Whether you can study a master’s in Germany from India is decided mostly by what your bachelor’s degree already is, its subject and the credits inside it, and only after that by how good your marks are. This surprises strong applicants every year. Someone with a first-class degree and the right-sounding title gets rejected, while a classmate with lower marks and a more exact course list gets in. This page shows you why, for an MS in Germany and a PhD in Germany, and how each rule applies to an Indian degree.

A German university checks your case in a set order. First, is your degree recognised as equal to a German bachelor’s, which is where the three-year versus four-year question sits. Then, is it in the same field as the master’s, with enough credits in the specific subjects the program names. Then your grade, any entrance test such as the GRE or the new dMAT, your language proof, and the APS certificate that has to be finished before any of it. The one that rejects the most good applicants is the subject match, so it gets its own section. The PhD works differently again, and the last section covers it in full.

How does a German university decide if you qualify for a master’s?

It works through a fixed sequence of checks, and you have to clear every one. A German master’s is not scored on a single combined number the way an Indian cut-off list is. Each requirement stands on its own, so a strong profile can still be stopped by the one part it does not meet.

The sequence is the same at almost every public university. Your degree has to be recognised as equivalent to a German bachelor’s. It has to be in a related subject, with a minimum number of credits in named areas. Your grade, once converted to the German scale, has to meet the program’s level. You have to clear any entrance test the program sets. You have to prove language ability, in English or German. And an Indian applicant has to hold an APS certificate and, for many universities, a uni-assist review, before the file is even looked at. The rest of this page takes these one at a time. If you want the wider picture first, our guide to studying in Germany for Indian students sets out the whole journey, and the Germany admission requirements guide covers the common documents.

Does a three-year Indian bachelor’s qualify for a German master’s?

Sometimes, and it depends on the university and the field, not on a single national rule. A four-year Indian bachelor’s is the safe case. DAAD India states that a four-year degree from India, Bangladesh, Bhutan, Nepal or Sri Lanka is treated at par with a German bachelor degree, so it clears the recognition step at most universities. A three-year degree is the harder case, and DAAD tells three-year holders to contact the course coordinator before applying, which is a plain signal that it is decided case by case.

Recognition starts with your university, not your marks. Germany keeps a public database called anabin, where an institution marked H+ is accepted for university entry. If your university is not H+, a good degree from it still may not be recognised. Assuming it is, the question becomes whether a three-year, roughly 180-credit degree carries enough study for the specific master’s, and universities answer that differently.

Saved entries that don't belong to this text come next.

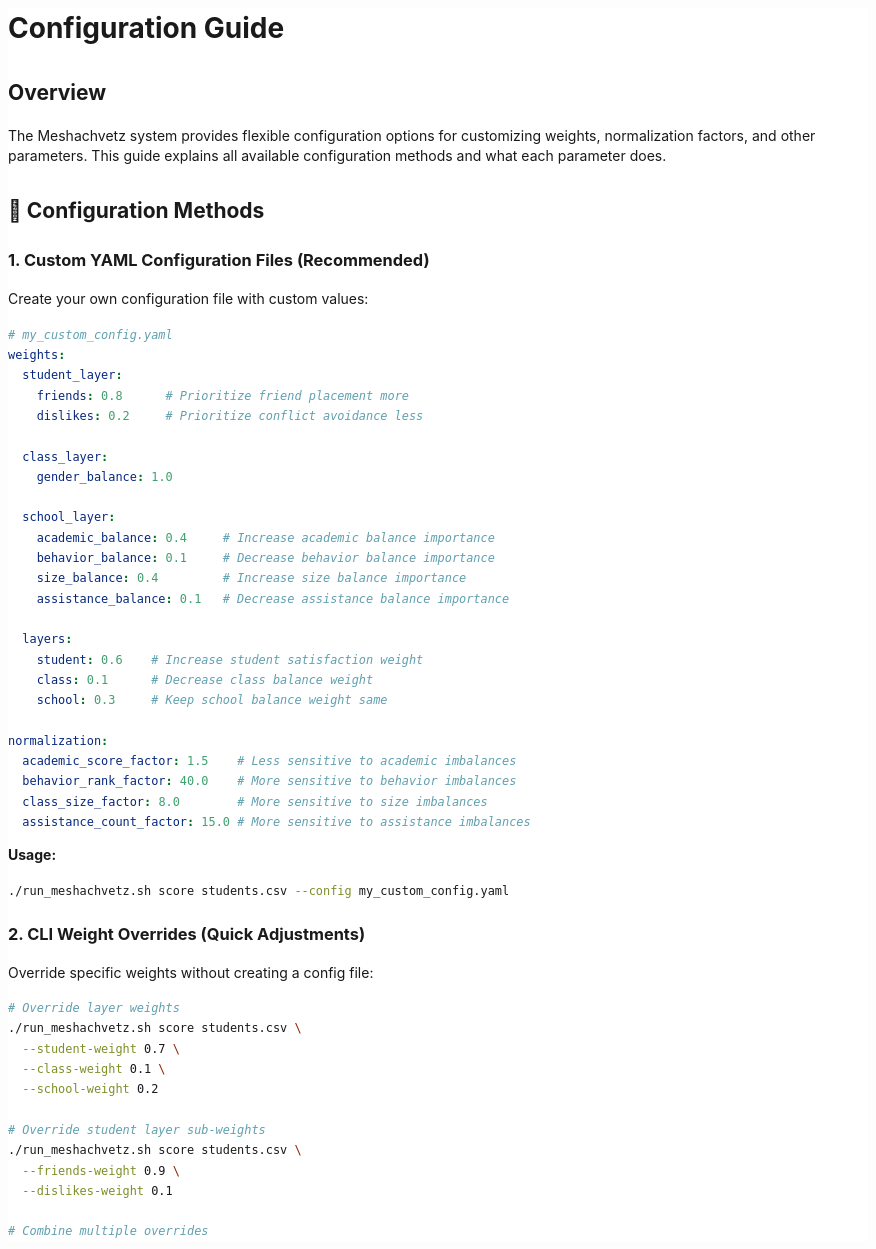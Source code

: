 # Configuration Guide

## Overview
The Meshachvetz system provides flexible configuration options for customizing weights, normalization factors, and other parameters. This guide explains all available configuration methods and what each parameter does.

## 🔧 Configuration Methods

### 1. Custom YAML Configuration Files (Recommended)

Create your own configuration file with custom values:

```yaml
# my_custom_config.yaml
weights:
  student_layer:
    friends: 0.8      # Prioritize friend placement more
    dislikes: 0.2     # Prioritize conflict avoidance less
  
  class_layer:
    gender_balance: 1.0
  
  school_layer:
    academic_balance: 0.4     # Increase academic balance importance
    behavior_balance: 0.1     # Decrease behavior balance importance
    size_balance: 0.4         # Increase size balance importance
    assistance_balance: 0.1   # Decrease assistance balance importance
  
  layers:
    student: 0.6    # Increase student satisfaction weight
    class: 0.1      # Decrease class balance weight  
    school: 0.3     # Keep school balance weight same

normalization:
  academic_score_factor: 1.5    # Less sensitive to academic imbalances
  behavior_rank_factor: 40.0    # More sensitive to behavior imbalances
  class_size_factor: 8.0        # More sensitive to size imbalances
  assistance_count_factor: 15.0 # More sensitive to assistance imbalances
```

**Usage:**
```bash
./run_meshachvetz.sh score students.csv --config my_custom_config.yaml
```

### 2. CLI Weight Overrides (Quick Adjustments)

Override specific weights without creating a config file:

```bash
# Override layer weights
./run_meshachvetz.sh score students.csv \
  --student-weight 0.7 \
  --class-weight 0.1 \
  --school-weight 0.2

# Override student layer sub-weights
./run_meshachvetz.sh score students.csv \
  --friends-weight 0.9 \
  --dislikes-weight 0.1

# Combine multiple overrides
```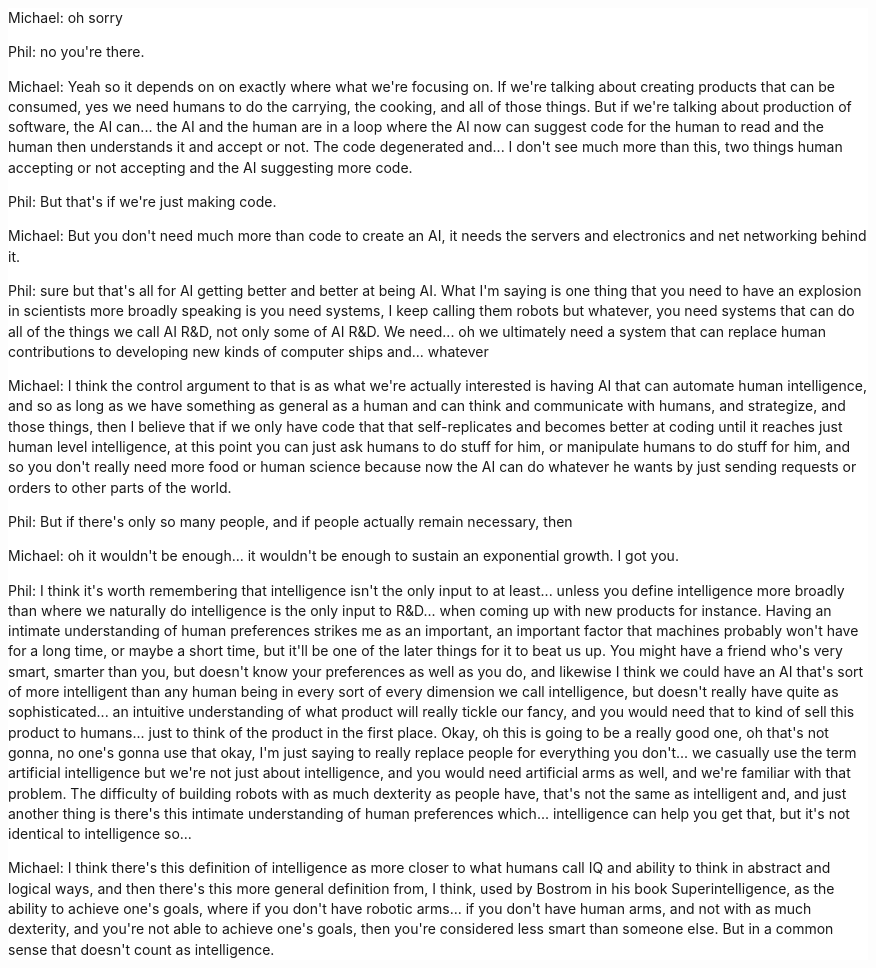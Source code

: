 Michael: oh sorry

Phil: no you're there.

Michael: Yeah so it depends on on exactly where what we're focusing on. If we're talking about creating products that can be consumed, yes we need humans to do the carrying, the cooking, and all of those things. But if we're talking about production of software, the AI can... the AI and the human are in a loop where the AI now can suggest code for the human to read and the human then understands it and accept or not. The code degenerated and... I don't see much more than this, two things human accepting or not accepting and the AI suggesting more code.

Phil: But that's if we're just making code.

Michael: But you don't need much more than code to create an AI, it needs the servers and electronics and net networking behind it.

Phil: sure but that's all for AI getting better and better at being AI. What I'm saying is one thing that you need to have an explosion in scientists more broadly speaking is you need systems, I keep calling them robots but whatever, you need systems that can do all of the things we call AI R&D, not only some of AI R&D. We need... oh we ultimately need a system that can replace human contributions to developing new kinds of computer ships and... whatever

Michael: I think the control argument to that is as what we're actually interested is  having AI that can automate human intelligence, and so as long as we have something as general as a human and can think and communicate with humans, and strategize, and those things, then I believe that if we only have code that that self-replicates and becomes better at coding until it reaches just human level intelligence, at this point you can just ask humans to do stuff for him, or manipulate humans to do stuff for him, and so you don't really need more food or human science because now the AI can do whatever he wants by just sending requests or orders to other parts of the world.

Phil:  But if there's only so many people, and if people actually remain necessary, then

Michael: oh it wouldn't be enough... it wouldn't be enough to sustain an exponential growth. I got you.

Phil: I think it's worth remembering that intelligence isn't the only input to at least... unless you define intelligence more broadly than where we naturally do intelligence is the only input to R&D... when coming up with new products for instance. Having an intimate understanding of human preferences strikes me as an important, an important factor that machines probably won't have for a long time, or maybe a short time, but it'll be one of the later things for it to beat us up. You might have a friend who's very smart, smarter than you, but doesn't know your preferences as well as you do, and likewise I think we could have an AI that's sort of more intelligent than any human being in every sort of every dimension we call intelligence, but doesn't really have quite as sophisticated... an intuitive understanding of what product will really tickle our fancy, and you would need that to kind of sell this product to humans... just to think of the product in the first place. Okay, oh this is going to be a really good one, oh that's not gonna, no one's gonna use that okay, I'm just saying to really replace people for everything you don't... we casually use the term artificial intelligence but we're not just about intelligence, and you would need artificial arms as well, and we're familiar with that problem. The difficulty of building robots with as much dexterity as people have, that's not the same as intelligent and, and just another thing is there's this intimate understanding of human preferences which... intelligence can help you get that, but it's not identical to intelligence so...

Michael: I think there's this definition of intelligence as more closer to what humans call IQ and ability to think in abstract and logical ways, and then there's this more general definition from, I think, used by Bostrom in his book Superintelligence, as the ability to achieve one's goals, where if you don't have robotic arms... if you don't have human arms, and not with as much dexterity, and you're not able to achieve one's goals, then you're considered less smart than someone else. But in a common sense that doesn't count as intelligence.
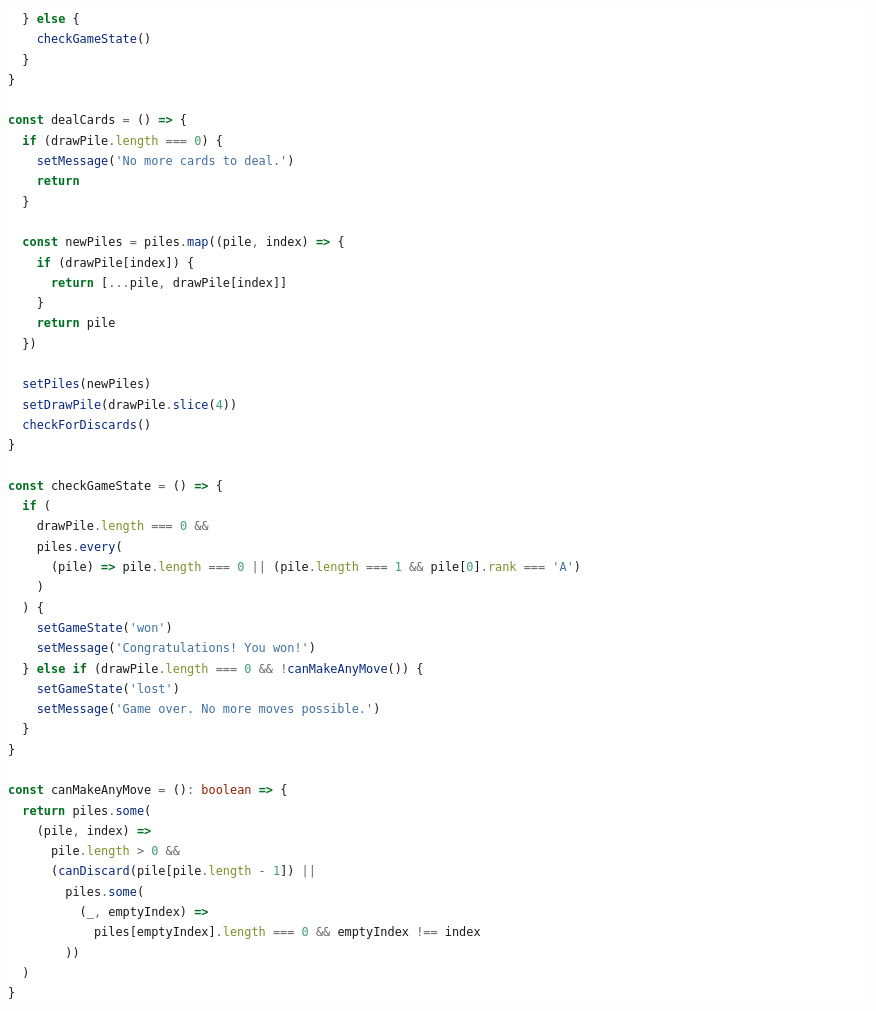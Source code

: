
 ```typescript
  } else {
    checkGameState()
  }
}

const dealCards = () => {
  if (drawPile.length === 0) {
    setMessage('No more cards to deal.')
    return
  }

  const newPiles = piles.map((pile, index) => {
    if (drawPile[index]) {
      return [...pile, drawPile[index]]
    }
    return pile
  })

  setPiles(newPiles)
  setDrawPile(drawPile.slice(4))
  checkForDiscards()
}

const checkGameState = () => {
  if (
    drawPile.length === 0 &&
    piles.every(
      (pile) => pile.length === 0 || (pile.length === 1 && pile[0].rank === 'A')
    )
  ) {
    setGameState('won')
    setMessage('Congratulations! You won!')
  } else if (drawPile.length === 0 && !canMakeAnyMove()) {
    setGameState('lost')
    setMessage('Game over. No more moves possible.')
  }
}

const canMakeAnyMove = (): boolean => {
  return piles.some(
    (pile, index) =>
      pile.length > 0 &&
      (canDiscard(pile[pile.length - 1]) ||
        piles.some(
          (_, emptyIndex) =>
            piles[emptyIndex].length === 0 && emptyIndex !== index
        ))
  )
}
```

The useful thing most guides skip is that a shortfall can be fixed rather than being a flat no. Universities of applied sciences, the practical, industry-linked institutions Germany calls a Hochschule, often build in a route for exactly this. TH Deggendorf’s part-time management master’s expects 210 credits but admits a 180-credit applicant who agrees to earn the missing credits, up to 30, by the start of the third semester, as its examination regulations set out in the table below. These applied-sciences programs are worth a serious look and are often overlooked by applicants fixed on the famous technical universities.

Will your Indian bachelor’s clear the recognition step?This is about your degree’s length and your university’s status, before subject or grades are looked at.
✓ Usually fine ✕ Needs care
A four-year B.Tech or B.E. from an anabin H+ university A three-year B.Sc, B.Com or BA, which is decided program by program
A four-year degree treated at par with a German bachelor’s by DAAD India Any degree from a university not listed as H+ on anabin
A degree matching a program that accepts 180 credits in the field A three-year degree aimed at a program that requires 210 credits
A 180-credit degree plus an applied-sciences route to earn the rest A degree far short on the named subject credits (see the next section)

Why can a strong Indian degree still be rejected on subject match?

Because most German master’s are consecutive, which means the master’s is built to follow directly from a bachelor’s in the same field, and admission turns on whether your degree carries enough credits in named subjects. RWTH Aachen says plainly that most of its master’s programs are consecutive and gives the blunt example that a philosophy graduate cannot enter a mechanical engineering master’s. The title on your degree is not the test. The credits behind it are.

The University of Bonn shows how exact this gets. For its computer science master’s, a computer science bachelor’s is not automatically enough. Bonn requires at least 18 credits in mathematics, at least 14 credits in algorithm theory, complexity theory or formal languages, and at least 18 credits in programming and software systems, plus a scientific bachelor thesis worth at least 12 credits. A broad Indian B.Tech can clear the overall degree yet fall short inside one of those boxes, and that is enough to be turned down.

These subject minimums are read as a straight yes or no. If a program asks for a set number of credits in a subject and your transcript shows even slightly less, the application is refused, and a high CGPA does not make up for it. Strong marks help only once you are past every subject minimum, not before. So a top-of-class graduate whose curriculum was heavy on projects and light on formal mathematics can lose a place to a steadier student whose course list matched.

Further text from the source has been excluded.